Has anyone else seen these things floating around the web?  Why???

*Juggernaut*






*Kilimanjaro*





Who's gonna buy this thing?


----------



## BackLoafRiver (Mar 31, 2014)

....


Useful to ride ATV/Snowmobile trails in the winter!?

EDIT - And, apparently, the beach.


----------



## WoodCore (Mar 31, 2014)

Looks like it will evenly pack the full width of a single-track and not leave ruts.


----------



## bvibert (Mar 31, 2014)

WoodCore said:


> Looks like it will evenly pack the full width of a single-track and not leave ruts.

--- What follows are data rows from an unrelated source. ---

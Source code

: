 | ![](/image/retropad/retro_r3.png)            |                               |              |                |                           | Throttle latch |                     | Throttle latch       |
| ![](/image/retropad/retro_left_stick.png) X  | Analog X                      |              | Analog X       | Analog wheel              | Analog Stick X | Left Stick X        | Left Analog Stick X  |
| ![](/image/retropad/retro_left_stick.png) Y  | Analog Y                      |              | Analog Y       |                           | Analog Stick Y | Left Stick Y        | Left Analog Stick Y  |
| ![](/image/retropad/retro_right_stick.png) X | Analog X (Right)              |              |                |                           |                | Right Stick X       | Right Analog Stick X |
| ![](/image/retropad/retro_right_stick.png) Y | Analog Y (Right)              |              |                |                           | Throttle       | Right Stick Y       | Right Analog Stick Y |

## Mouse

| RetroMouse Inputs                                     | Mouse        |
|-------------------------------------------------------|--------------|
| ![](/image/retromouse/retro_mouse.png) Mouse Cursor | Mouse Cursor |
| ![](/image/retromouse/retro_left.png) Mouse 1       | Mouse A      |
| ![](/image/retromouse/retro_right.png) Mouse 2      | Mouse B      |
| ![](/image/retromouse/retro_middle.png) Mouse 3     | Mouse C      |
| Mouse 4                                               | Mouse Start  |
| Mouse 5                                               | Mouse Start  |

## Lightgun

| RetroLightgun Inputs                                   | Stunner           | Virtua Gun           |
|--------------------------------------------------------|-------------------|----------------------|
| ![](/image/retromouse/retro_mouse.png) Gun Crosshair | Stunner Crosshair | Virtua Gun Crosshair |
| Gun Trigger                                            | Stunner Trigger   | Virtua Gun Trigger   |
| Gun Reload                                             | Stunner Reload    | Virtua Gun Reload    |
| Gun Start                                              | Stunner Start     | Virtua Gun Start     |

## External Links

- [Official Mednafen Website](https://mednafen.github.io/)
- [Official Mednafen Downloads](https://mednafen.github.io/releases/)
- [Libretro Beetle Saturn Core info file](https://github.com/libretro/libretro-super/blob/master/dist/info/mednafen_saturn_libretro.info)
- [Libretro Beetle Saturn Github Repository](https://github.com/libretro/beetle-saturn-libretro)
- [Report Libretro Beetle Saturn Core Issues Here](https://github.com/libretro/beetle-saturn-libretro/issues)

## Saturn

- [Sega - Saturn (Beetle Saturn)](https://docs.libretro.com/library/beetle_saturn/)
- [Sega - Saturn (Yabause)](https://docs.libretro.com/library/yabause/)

You gonna pick a couple up for future trail maintenance projects?


----------



## Nick (Mar 31, 2014)

Wouldn't this be very difficult to lean to steer? 

I did see this earlier this week. I'm sure it would be fun to try, at least.


----------



## Nick (Mar 31, 2014)

eek. 



> Weight55.8 lbs (25.4 kg)


----------



## bvibert (Mar 31, 2014)

Nick said:


> Wouldn't this be very difficult to lean to steer?



Exactly what I was thinking!


----------



## buellski (Apr 1, 2014)

I don't think you lean it to turn it. Looks like it would be more akin to riding a 4-wheeler as opposed to a dirt bike. Turn the handlebars to turn the bike. I don't see there being much use for something like this, but it would probably be fun to try it once.


----------



## o3jeff (Apr 1, 2014)

Looks like you're sitting pretty low on it too, Bvibert would be kneeing his chin peddling that.


----------



## Cannonball (Apr 1, 2014)

But it's not an "MTB".  It's a beach/sand trike.  

It's designed for a pretty specific use.  I'm not saying I'd buy one, but if you wanted to use it for what it's designed for (reaching remote sandy spots) it would probably be pretty effective.


----------



## bigbog (Apr 2, 2014)

Nick said:


> Wouldn't this be very difficult to lean to steer?
> 
> I did see this earlier this week. I'm sure it would be fun to try, at least.



Just a guess but it looks like it's a spin off from the competition circuit = a little more front-end stability on those 40-50' backflip landings....y/n?


----------



## C-Rex (Apr 28, 2014)

"Just because you can doesn't mean you should." would seem to apply here.


----------



## dlague (Apr 28, 2014)

fugly


----------



## bvibert (Apr 28, 2014)

C-Rex said:


> "Just because you can doesn't mean you should." would seem to apply here.



Exactly!


----------